Deterministic quantum imaginary-time method finds accurate ground states in a 2D Z2 lattice gauge model (small systems)
This paper tests a quantum algorithmic approach to prepare the lowest-energy state of a two-dimensional Z2 lattice gauge theory. The authors apply a deterministic quantum imaginary-time evolution (QITE) method and adapt it so the algorithm respects the model's local gauge constraints (Gauss's law). They then check how well the method works by running classical, noiseless simulations and comparing to established numerical methods.
At the algorithmic level they generalize a construction of Pauli operators that commute with Gauss's law to arbitrary supports. These Pauli operators form the building blocks of the QITE unitary approximation. Deterministic QITE approximates non-unitary imaginary-time evolution by a sequence of unitary evolutions built from Pauli strings. The coefficients of those Pauli strings are found by solving a linear equation. The authors use a second-order Suzuki-Trotter decomposition to split the total evolution into many small steps and then approximate each small imaginary-time piece by a real-time unitary.

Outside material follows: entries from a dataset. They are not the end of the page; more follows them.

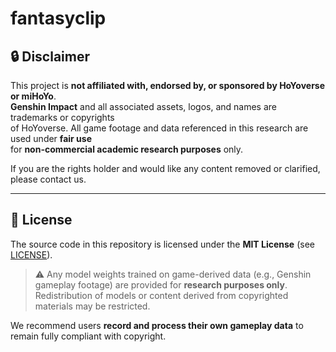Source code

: # fantasyclip

## 🔒 Disclaimer

This project is **not affiliated with, endorsed by, or sponsored by HoYoverse or miHoYo**.  
**Genshin Impact** and all associated assets, logos, and names are trademarks or copyrights  
of HoYoverse. All game footage and data referenced in this research are used under **fair use**  
for **non-commercial academic research purposes** only.

If you are the rights holder and would like any content removed or clarified, please contact us.

---

## 🧪 License

The source code in this repository is licensed under the **MIT License** (see [LICENSE](./LICENSE)).

> ⚠️ Any model weights trained on game-derived data (e.g., Genshin gameplay footage) are provided for **research purposes only**. Redistribution of models or content derived from copyrighted materials may be restricted.

We recommend users **record and process their own gameplay data** to remain fully compliant with copyright.
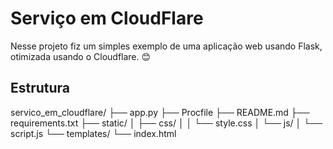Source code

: # Serviço em CloudFlare

Nesse projeto fiz um simples exemplo de uma aplicação web usando Flask, otimizada usando o Cloudflare. 😊

## Estrutura

servico_em_cloudflare/
├── app.py
├── Procfile
├── README.md
├── requirements.txt
├── static/
│   ├── css/
│   │   └── style.css
│   └── js/
│       └── script.js
└── templates/
    └── index.html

For testing, the authors ran classical simulations with tensor-network techniques and compared the results to density matrix renormalization group (DMRG) and to a Suzuki-Trotterized imaginary-time evolution without the unitary approximation. They focused on a ladder-like two-dimensional geometry (two links in the vertical direction) and varied the system size in the horizontal direction and the coupling strength. In the regime they studied, deterministic QITE reached a relative energy error below 0.1 percent for systems up to twelve plaquettes. They also investigated how the error depends on the number of time steps.
Why this matters: preparing ground states is a key step for using lattice gauge models to study quantum phases and dynamics. Making the QITE procedure gauge-invariant by restricting to Pauli operators that commute with Gauss's law both preserves the physical symmetry and cuts the number of measurements and quantum gates needed. The paper shows that, for modest two-dimensional systems and the chosen geometry, deterministic QITE can be highly accurate when implemented idealistically.